Latin Alphabet History

History of the Latin Alphabet

The Latin (or, as it is also called, Roman) alphabet appeared in the 7th century BC, undergoing a history of 2,500 years before emerging as one of the dominant writing systems in use today.

Inscription on the Brooch of Palestrina - the earliest form of Latin alphabet

The earliest inscription in Latin characters, dating from the 7th century BC, was made on golden brooch known as Praeneste Fibula (preserved now in the Museo Preistorico Etnografico Luigi Pigorini in Rome).
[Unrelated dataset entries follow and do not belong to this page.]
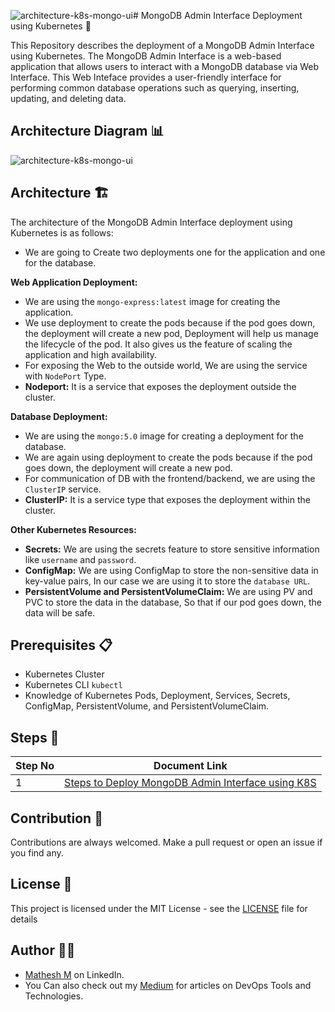 ![architecture-k8s-mongo-ui](https://github.com/mathesh-me/k8s-mondo-admin-interface/assets/144098846/1736534c-7f5d-4ad6-b96a-74dcf2b01777)# MongoDB Admin Interface Deployment using Kubernetes 🚀

This Repository describes the deployment of a MongoDB Admin Interface using Kubernetes. The MongoDB Admin Interface is a web-based application that allows users to interact with a MongoDB database via Web Interface. This Web Inteface provides a user-friendly interface for performing common database operations such as querying, inserting, updating, and deleting data.

## Architecture Diagram 📊

![architecture-k8s-mongo-ui](https://github.com/mathesh-me/k8s-mondo-admin-interface/assets/144098846/2e95079f-302d-4a6f-b5d7-1e8c5d84889a)


## Architecture 🏗️

The architecture of the MongoDB Admin Interface deployment using Kubernetes is as follows:

- We are going to Create two deployments one for the application and one for the database.

**Web Application Deployment:**

- We are using the `mongo-express:latest` image for creating the application.
- We use deployment to create the pods because if the pod goes down, the deployment will create a new pod, Deployment will help us manage the lifecycle of the pod. It also gives us the feature of scaling the application and high availability.
- For exposing the Web to the outside world, We are using the service with `NodePort` Type.
- **Nodeport:** It is a service that exposes the deployment outside the cluster.

**Database Deployment:**

- We are using the `mongo:5.0` image for creating a deployment for the database.
- We are again using deployment to create the pods because if the pod goes down, the deployment will create a new pod.
- For communication of DB with the frontend/backend, we are using the `ClusterIP` service.
- **ClusterIP:** It is a service type that exposes the deployment within the cluster.

**Other Kubernetes Resources:**
- **Secrets:** We are using the secrets feature to store sensitive information like `username` and `password`.
- **ConfigMap:** We are using ConfigMap to store the non-sensitive data in key-value pairs, In our case we are using it to store the `database URL`.
- **PersistentVolume and PersistentVolumeClaim:** We are using PV and PVC to store the data in the database, So that if our pod goes down, the data will be safe.

## Prerequisites 📋

- Kubernetes Cluster
- Kubernetes CLI `kubectl`
- Knowledge of Kubernetes Pods, Deployment, Services, Secrets, ConfigMap, PersistentVolume, and PersistentVolumeClaim.

## Steps 📝

| Step No | Document Link |
| ------ | ------ |
| 1 | [Steps to Deploy MongoDB Admin Interface using K8S][Step-1] |

   [Step-1]: <./Steps/step1.md>

## Contribution 🤝

Contributions are always welcomed. Make a pull request or open an issue if you find any.

## License 📜

This project is licensed under the MIT License - see the [LICENSE](LICENSE) file for details

## Author 👨‍💻

- [Mathesh M](https://www.linkedin.com/in/mathesh-me/) on LinkedIn.
- You Can also check out my [Medium](https://medium.com/@mathesh-me) for articles on DevOps Tools and Technologies.️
It is written from right to left and reads:

MANIOS:MED:FHEFHAKED:NUMASIOI
(in Classical Latin: Manius me fecit Numerio)
Manius made me for Numerius.

Another inscription, dating from the end of the 7th or the beginning of the 6th century BC, was engraved on a small pillar (cippus) found in the Roman Forum. It is written vertically on the four faces of the pillar in bustrophedon style.
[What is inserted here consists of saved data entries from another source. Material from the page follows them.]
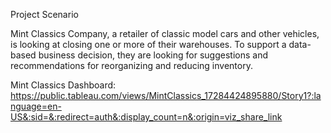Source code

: Project Scenario

Mint Classics Company, a retailer of classic model cars and other vehicles, is looking at closing one or more of their warehouses. To support a data-based business decision, they are looking for suggestions and recommendations for reorganizing and reducing inventory.

Mint Classics Dashboard: https://public.tableau.com/views/MintClassics_17284424895880/Story1?:language=en-US&:sid=&:redirect=auth&:display_count=n&:origin=viz_share_link
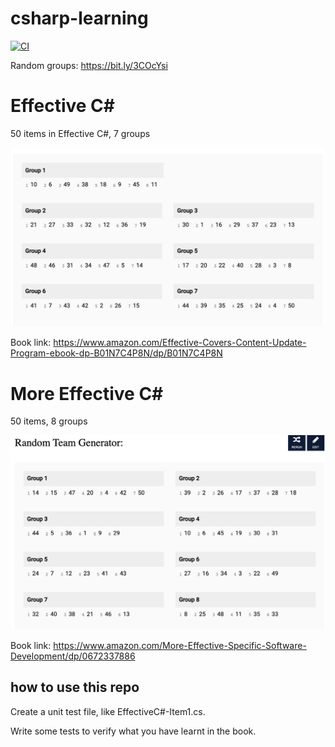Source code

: # csharp-learning

[![CI](https://github.com/cuipengfei/csharp-learning/actions/workflows/run-tests.yml/badge.svg)](https://github.com/cuipengfei/csharp-learning/actions/workflows/run-tests.yml)

Random groups:
https://bit.ly/3COcYsi

# Effective C#
50 items in Effective C#, 7 groups

![Image](https://raw.githubusercontent.com/cuipengfei/csharp-learning/main/groups.png)

Book link: https://www.amazon.com/Effective-Covers-Content-Update-Program-ebook-dp-B01N7C4P8N/dp/B01N7C4P8N

# More Effective C#
50 items, 8 groups

![Image](https://raw.githubusercontent.com/cuipengfei/csharp-learning/main/book2-groups.png)

Book link: https://www.amazon.com/More-Effective-Specific-Software-Development/dp/0672337886

## how to use this repo

Create a unit test file, like EffectiveC#-Item1.cs.

Write some tests to verify what you have learnt in the book.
Duenos Inscription - an early form of Latin alphabet

The Duenos inscription, dated to the 6th century BC, shows the earliest known forms of the Old Latin alphabet.

Another inscription, probably of the 6th century BC, was discovered near the Quirinal Hill in Rome. It is known as the Duenos Vase and like the Praeneste Fibula is also written from right to left. These inscriptions are generally considered to be the oldest existing examples of the Latin alphabet.